Provided entries
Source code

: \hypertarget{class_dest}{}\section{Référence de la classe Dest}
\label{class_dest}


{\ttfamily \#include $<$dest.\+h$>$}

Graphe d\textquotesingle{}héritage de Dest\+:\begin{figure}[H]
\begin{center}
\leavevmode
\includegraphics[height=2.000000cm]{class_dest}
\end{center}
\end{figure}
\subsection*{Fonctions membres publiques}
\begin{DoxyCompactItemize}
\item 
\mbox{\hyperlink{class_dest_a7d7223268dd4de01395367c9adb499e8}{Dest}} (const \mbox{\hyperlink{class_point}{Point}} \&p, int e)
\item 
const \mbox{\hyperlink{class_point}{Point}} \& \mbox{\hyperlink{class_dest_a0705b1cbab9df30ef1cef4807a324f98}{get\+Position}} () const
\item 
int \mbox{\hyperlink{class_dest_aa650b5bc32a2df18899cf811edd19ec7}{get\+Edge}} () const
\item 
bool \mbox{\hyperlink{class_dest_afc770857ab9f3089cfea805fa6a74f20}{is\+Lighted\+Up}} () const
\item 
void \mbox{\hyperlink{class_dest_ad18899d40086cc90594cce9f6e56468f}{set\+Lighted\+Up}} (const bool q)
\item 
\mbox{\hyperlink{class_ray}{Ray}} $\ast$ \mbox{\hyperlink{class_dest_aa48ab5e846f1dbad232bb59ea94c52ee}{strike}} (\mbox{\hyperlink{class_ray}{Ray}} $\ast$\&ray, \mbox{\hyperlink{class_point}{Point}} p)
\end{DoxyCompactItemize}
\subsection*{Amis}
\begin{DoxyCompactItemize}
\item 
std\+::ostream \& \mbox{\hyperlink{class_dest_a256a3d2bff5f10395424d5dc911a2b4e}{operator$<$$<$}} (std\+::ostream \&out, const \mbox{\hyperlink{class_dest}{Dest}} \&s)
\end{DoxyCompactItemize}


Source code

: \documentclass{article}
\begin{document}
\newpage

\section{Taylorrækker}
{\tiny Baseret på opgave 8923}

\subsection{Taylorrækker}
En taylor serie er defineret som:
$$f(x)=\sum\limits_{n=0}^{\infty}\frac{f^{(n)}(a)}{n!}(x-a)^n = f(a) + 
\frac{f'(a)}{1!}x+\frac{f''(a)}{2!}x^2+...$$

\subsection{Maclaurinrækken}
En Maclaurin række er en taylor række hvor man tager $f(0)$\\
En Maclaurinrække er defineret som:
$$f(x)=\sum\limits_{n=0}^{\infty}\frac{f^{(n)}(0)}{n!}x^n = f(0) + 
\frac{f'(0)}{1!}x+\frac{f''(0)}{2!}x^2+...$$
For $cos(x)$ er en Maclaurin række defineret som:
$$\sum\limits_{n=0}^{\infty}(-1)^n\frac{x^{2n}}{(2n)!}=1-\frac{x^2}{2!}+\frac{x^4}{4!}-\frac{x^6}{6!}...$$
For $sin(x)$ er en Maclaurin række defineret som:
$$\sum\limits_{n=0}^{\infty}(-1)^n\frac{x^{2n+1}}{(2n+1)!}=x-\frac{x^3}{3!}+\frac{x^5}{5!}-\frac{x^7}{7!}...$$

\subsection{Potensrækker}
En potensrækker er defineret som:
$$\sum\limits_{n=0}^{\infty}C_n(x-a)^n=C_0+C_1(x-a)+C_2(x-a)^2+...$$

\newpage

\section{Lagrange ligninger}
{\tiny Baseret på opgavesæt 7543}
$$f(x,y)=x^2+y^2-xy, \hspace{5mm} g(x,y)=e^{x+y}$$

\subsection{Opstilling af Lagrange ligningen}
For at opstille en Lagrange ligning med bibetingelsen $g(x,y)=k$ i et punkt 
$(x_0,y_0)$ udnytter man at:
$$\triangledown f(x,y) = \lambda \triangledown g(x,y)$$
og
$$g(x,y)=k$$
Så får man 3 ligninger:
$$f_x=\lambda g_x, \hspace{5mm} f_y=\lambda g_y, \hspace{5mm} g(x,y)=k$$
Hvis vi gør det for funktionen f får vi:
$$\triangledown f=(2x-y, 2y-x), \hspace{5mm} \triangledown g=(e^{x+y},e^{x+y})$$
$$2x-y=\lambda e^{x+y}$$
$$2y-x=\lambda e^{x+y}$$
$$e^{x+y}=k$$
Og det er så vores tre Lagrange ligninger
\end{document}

Requirement
Once you have read through the entries above, state how many lines hold the word "Baseret", giving nothing but the number.

The answer
2